WHAT NEEDS TO BE DONE - An exact reproduction of the listing is wanted, with the pictures dropped.

|---|

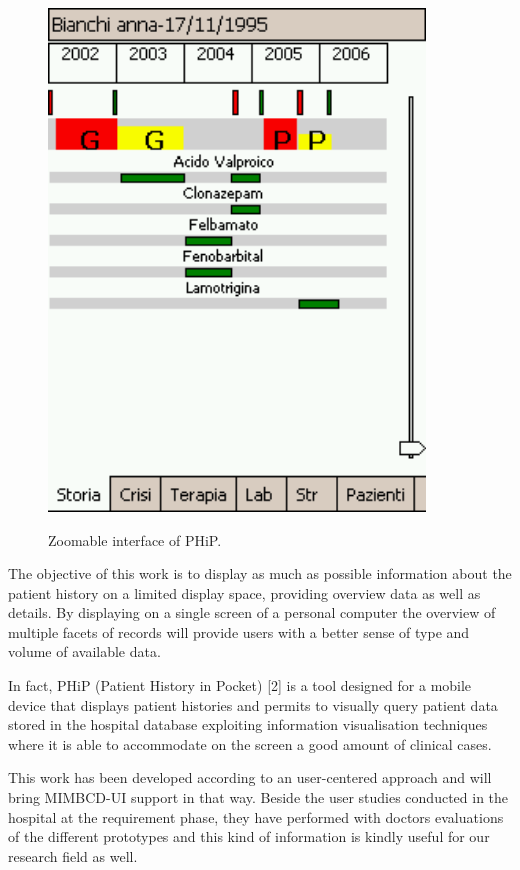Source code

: \begin{figure}[!hbt]
\centering
\includegraphics[width=10cm]{images/zoomable}~\\
\caption{\label{fig:zoomable}Zoomable interface of PHiP.
}
\end{figure}

The objective of this work is to display as much as possible information about the patient history on a limited display space, providing overview data as well as details. By displaying on a single screen of a personal computer the overview of multiple facets of records will provide users with a better sense of type and volume of available data.

In fact, PHiP (Patient History in Pocket) [2] is a tool designed for a mobile device that displays patient histories and permits to visually query patient data stored in the hospital database exploiting information visualisation techniques where it is able to accommodate on the screen a good amount of clinical cases.

This work has been developed according to an user-centered approach and will bring MIMBCD-UI support in that way. Beside the user studies conducted in the hospital at the requirement phase, they have performed with doctors evaluations of the different prototypes and this kind of information is kindly useful for our research field as well.

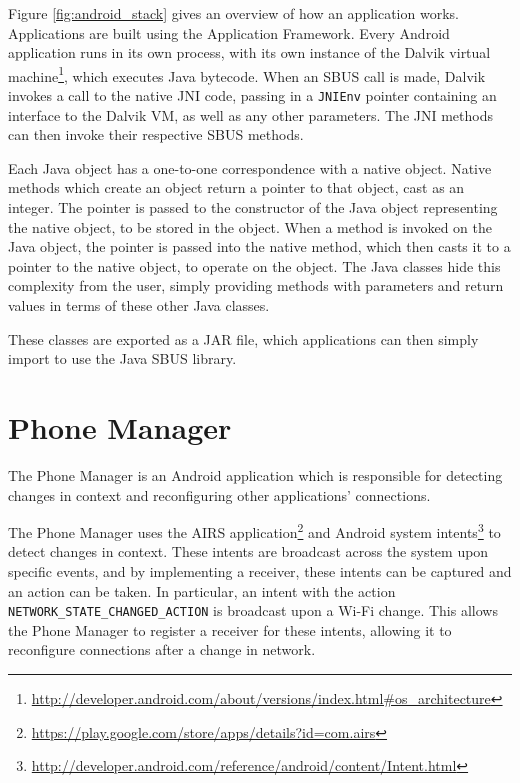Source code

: \documentclass[12pt,twoside,notitlepage]{report}
\begin{document}
Figure \ref{fig:android_stack} gives an overview of how an application works. 
Applications are built using the Application Framework. 
Every Android application runs in its own process, with its own instance of the Dalvik virtual machine\footnote{\url{http://developer.android.com/about/versions/index.html\#os_architecture}}, which executes Java bytecode. 
When an SBUS call is made, Dalvik invokes a call to the native JNI code, passing in a {\tt JNIEnv} pointer containing an interface to the Dalvik VM, as well as any other parameters. 
The JNI methods can then invoke their respective SBUS methods. 

Each Java object has a one-to-one correspondence with a native object. 
Native methods which create an object return a pointer to that object, cast as an integer. 
The pointer is passed to the constructor of the Java object representing the native object, to be stored in the object. 
When a method is invoked on the Java object, the pointer is passed into the native method, which then casts it to a pointer to the native object, to operate on the object. 
The Java classes hide this complexity from the user, simply providing methods with parameters and return values in terms of these other Java classes.

These classes are exported as a JAR file, which applications can then simply import to use the Java SBUS library.

\section{Phone Manager}

The Phone Manager is an Android application which is responsible for detecting changes in context and reconfiguring other applications' connections. 

The Phone Manager uses the AIRS application\footnote{\url{https://play.google.com/store/apps/details?id=com.airs}} and Android system intents\footnote{\url{http://developer.android.com/reference/android/content/Intent.html}} to detect changes in context. 
These intents are broadcast across the system upon specific events, and by implementing a receiver, these intents can be captured and an action can be taken. 
In particular, an intent with the action {\tt NETWORK\_STATE\_CHANGED\_ACTION} is broadcast upon a Wi-Fi change.
This allows the Phone Manager to register a receiver for these intents, allowing it to reconfigure connections after a change in network. 
\end{document}
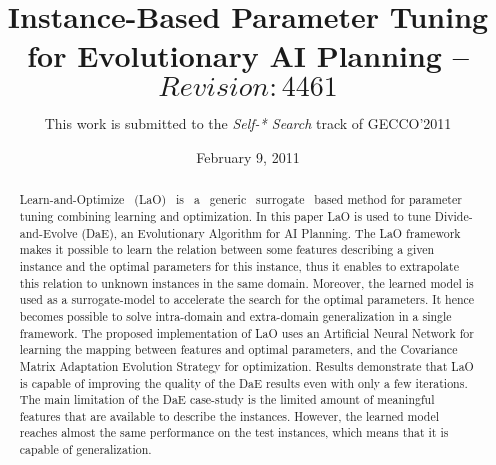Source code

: \documentclass{MYsig-alternate}
\begin{document}
\title{Instance-Based Parameter Tuning\\
for Evolutionary AI Planning -- $Revision: 4461$}


\author{This work is submitted to the {\large \em Self-* Search} track of GECCO'2011}

% 

\date{February 9, 2011}
\maketitle
\begin{abstract}
\noindent Learn-and-Optimize ~(LaO) ~is ~a ~generic ~surrogate ~based method for parameter tuning combining learning and optimization. In this paper LaO is used to tune Divide-and-Evolve (DaE), an Evolutionary Algorithm for AI Planning. The LaO framework makes it possible to learn the relation between some features describing a given instance and the optimal parameters for this instance, thus it enables to extrapolate this relation to unknown instances in the same domain. Moreover, the learned model is used as a surrogate-model to accelerate the search for the optimal parameters. It hence becomes possible to solve intra-domain and extra-domain generalization in a single framework. The proposed implementation of LaO uses an Artificial Neural Network for learning the mapping between features and optimal parameters, and the Covariance Matrix Adaptation Evolution Strategy for optimization. Results demonstrate that LaO is capable of improving the quality of the DaE results even with only a few iterations. The main limitation of the DaE case-study is the limited amount of meaningful features that are available to describe the instances. However, the learned model reaches almost the same performance on the test instances, which means that it is capable of generalization. 

\end{abstract}
\end{document}

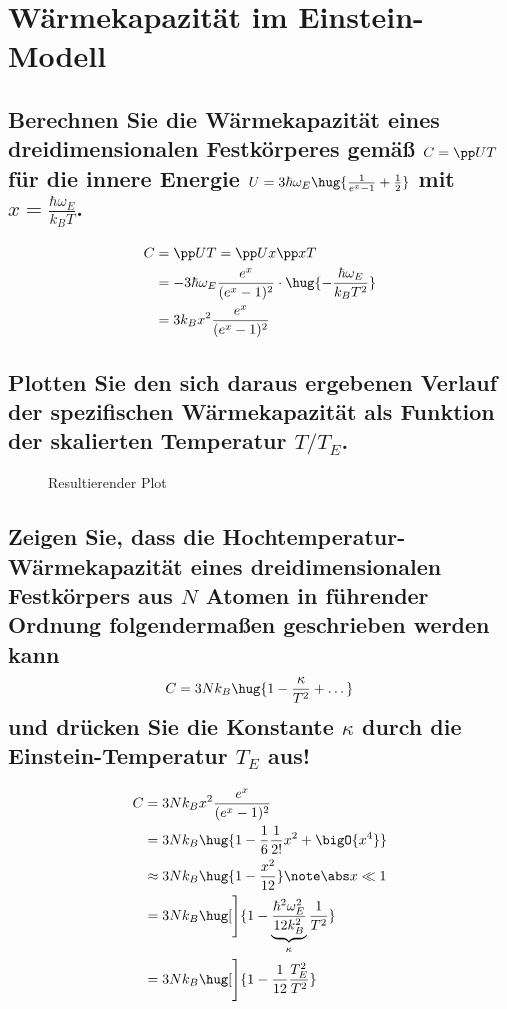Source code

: \documentclass[exa]{exercise_5.0}
\begin{document}
\section{Wärmekapazität im Einstein-Modell}
\subsection{Berechnen Sie die Wärmekapazität eines dreidimensionalen Festkörperes gemäß \(C=\pp UT\) für die innere Energie \(U=3\hbar\omega_E\hug{\frac1{e^x - 1}  + \frac12} \) mit \(x=\frac{\hbar\omega_E}{k_BT}\).}

\dottedlinete

\begin{align*}
    C 
    &= \pp U T= \pp U x \pp xT\\
    &=  -3\hbar\omega_E \frac{e^x}{(e^x - 1)^2} \cdot \hug{-\frac{\hbar\omega_E}{k_B T^2}}\\    
    &=  3 k_B x^2 \frac{ e^x }{(e^x - 1)^2}  
\end{align*}

\subsection{Plotten Sie den sich daraus ergebenen Verlauf der spezifischen Wärmekapazität als Funktion der skalierten Temperatur $T/T_E$.}

\dottedlinett


\begin{figure}[H]
    \centering
    
    \caption{Resultierender Plot}
\end{figure}

\subsection{Zeigen Sie, dass die Hochtemperatur-Wärmekapazität eines dreidimensionalen Festkörpers aus $N$ Atomen in führender Ordnung folgendermaßen geschrieben werden kann
\begin{align*}
    C = 3Nk_B \hug{1-\frac\kappa {T^2} + \dots}
\end{align*}
und drücken Sie die Konstante $\kappa$ durch die Einstein-Temperatur $T_E$ aus!
}

\dottedlinete

\begin{align*}
    C &= 3 N k_B x^2 \frac{e^x}{(e^x - 1)^2}  \\
    &= 3 N k_B \hug{1- \frac16 \frac1{2!} x^2 + \bigO{x^4}}  \\
    &\approx 3 N k_B \hug{1 - \frac{x^2}{12}}  \note \abs x \ll 1\\
    &= 3 N k_B \hug[\Bigg]{1 - \underbrace{\frac{\hbar^2 \omega_E^2}{12 k_B^2}}_{\kappa} \frac1{T^2}}\\
    &= 3 N k_B \hug[\Bigg]{1 - \frac1{12}\frac{T_E^2}{T^2}}
\end{align*}
\end{document}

|---|

EXPECTED ANSWER -
Source code

: \begin{figure}[!hbt]
\centering
\includegraphics[width=10cm]{images/zoomable}~\\
\caption{\label{fig:zoomable}Zoomable interface of PHiP.
}
\end{figure}

The objective of this work is to display as much as possible information about the patient history on a limited display space, providing overview data as well as details. By displaying on a single screen of a personal computer the overview of multiple facets of records will provide users with a better sense of type and volume of available data.

In fact, PHiP (Patient History in Pocket) [2] is a tool designed for a mobile device that displays patient histories and permits to visually query patient data stored in the hospital database exploiting information visualisation techniques where it is able to accommodate on the screen a good amount of clinical cases.

This work has been developed according to an user-centered approach and will bring MIMBCD-UI support in that way. Beside the user studies conducted in the hospital at the requirement phase, they have performed with doctors evaluations of the different prototypes and this kind of information is kindly useful for our research field as well.

Source code

: \documentclass[12pt,twoside,notitlepage]{report}
\begin{document}
Figure \ref{fig:android_stack} gives an overview of how an application works. 
Applications are built using the Application Framework. 
Every Android application runs in its own process, with its own instance of the Dalvik virtual machine\footnote{\url{http://developer.android.com/about/versions/index.html\#os_architecture}}, which executes Java bytecode. 
When an SBUS call is made, Dalvik invokes a call to the native JNI code, passing in a {\tt JNIEnv} pointer containing an interface to the Dalvik VM, as well as any other parameters. 
The JNI methods can then invoke their respective SBUS methods. 

Each Java object has a one-to-one correspondence with a native object. 
Native methods which create an object return a pointer to that object, cast as an integer. 
The pointer is passed to the constructor of the Java object representing the native object, to be stored in the object. 
When a method is invoked on the Java object, the pointer is passed into the native method, which then casts it to a pointer to the native object, to operate on the object. 
The Java classes hide this complexity from the user, simply providing methods with parameters and return values in terms of these other Java classes.

These classes are exported as a JAR file, which applications can then simply import to use the Java SBUS library.

\section{Phone Manager}

The Phone Manager is an Android application which is responsible for detecting changes in context and reconfiguring other applications' connections. 

The Phone Manager uses the AIRS application\footnote{\url{https://play.google.com/store/apps/details?id=com.airs}} and Android system intents\footnote{\url{http://developer.android.com/reference/android/content/Intent.html}} to detect changes in context. 
These intents are broadcast across the system upon specific events, and by implementing a receiver, these intents can be captured and an action can be taken. 
In particular, an intent with the action {\tt NETWORK\_STATE\_CHANGED\_ACTION} is broadcast upon a Wi-Fi change.
This allows the Phone Manager to register a receiver for these intents, allowing it to reconfigure connections after a change in network. 
\end{document}
Source code

: \documentclass{MYsig-alternate}
\begin{document}
\title{Instance-Based Parameter Tuning\\
for Evolutionary AI Planning -- $Revision: 4461$}


\author{This work is submitted to the {\large \em Self-* Search} track of GECCO'2011}

% 

\date{February 9, 2011}
\maketitle
\begin{abstract}
\noindent Learn-and-Optimize ~(LaO) ~is ~a ~generic ~surrogate ~based method for parameter tuning combining learning and optimization. In this paper LaO is used to tune Divide-and-Evolve (DaE), an Evolutionary Algorithm for AI Planning. The LaO framework makes it possible to learn the relation between some features describing a given instance and the optimal parameters for this instance, thus it enables to extrapolate this relation to unknown instances in the same domain. Moreover, the learned model is used as a surrogate-model to accelerate the search for the optimal parameters. It hence becomes possible to solve intra-domain and extra-domain generalization in a single framework. The proposed implementation of LaO uses an Artificial Neural Network for learning the mapping between features and optimal parameters, and the Covariance Matrix Adaptation Evolution Strategy for optimization. Results demonstrate that LaO is capable of improving the quality of the DaE results even with only a few iterations. The main limitation of the DaE case-study is the limited amount of meaningful features that are available to describe the instances. However, the learned model reaches almost the same performance on the test instances, which means that it is capable of generalization. 

\end{abstract}
\end{document}

Source code

: \documentclass[exa]{exercise_5.0}
\begin{document}
\section{Wärmekapazität im Einstein-Modell}
\subsection{Berechnen Sie die Wärmekapazität eines dreidimensionalen Festkörperes gemäß \(C=\pp UT\) für die innere Energie \(U=3\hbar\omega_E\hug{\frac1{e^x - 1}  + \frac12} \) mit \(x=\frac{\hbar\omega_E}{k_BT}\).}

\dottedlinete

\begin{align*}
    C 
    &= \pp U T= \pp U x \pp xT\\
    &=  -3\hbar\omega_E \frac{e^x}{(e^x - 1)^2} \cdot \hug{-\frac{\hbar\omega_E}{k_B T^2}}\\    
    &=  3 k_B x^2 \frac{ e^x }{(e^x - 1)^2}  
\end{align*}

\subsection{Plotten Sie den sich daraus ergebenen Verlauf der spezifischen Wärmekapazität als Funktion der skalierten Temperatur $T/T_E$.}

\dottedlinett


\begin{figure}[H]
    \centering
    
    \caption{Resultierender Plot}
\end{figure}

\subsection{Zeigen Sie, dass die Hochtemperatur-Wärmekapazität eines dreidimensionalen Festkörpers aus $N$ Atomen in führender Ordnung folgendermaßen geschrieben werden kann
\begin{align*}
    C = 3Nk_B \hug{1-\frac\kappa {T^2} + \dots}
\end{align*}
und drücken Sie die Konstante $\kappa$ durch die Einstein-Temperatur $T_E$ aus!
}

\dottedlinete

\begin{align*}
    C &= 3 N k_B x^2 \frac{e^x}{(e^x - 1)^2}  \\
    &= 3 N k_B \hug{1- \frac16 \frac1{2!} x^2 + \bigO{x^4}}  \\
    &\approx 3 N k_B \hug{1 - \frac{x^2}{12}}  \note \abs x \ll 1\\
    &= 3 N k_B \hug[\Bigg]{1 - \underbrace{\frac{\hbar^2 \omega_E^2}{12 k_B^2}}_{\kappa} \frac1{T^2}}\\
    &= 3 N k_B \hug[\Bigg]{1 - \frac1{12}\frac{T_E^2}{T^2}}
\end{align*}
\end{document}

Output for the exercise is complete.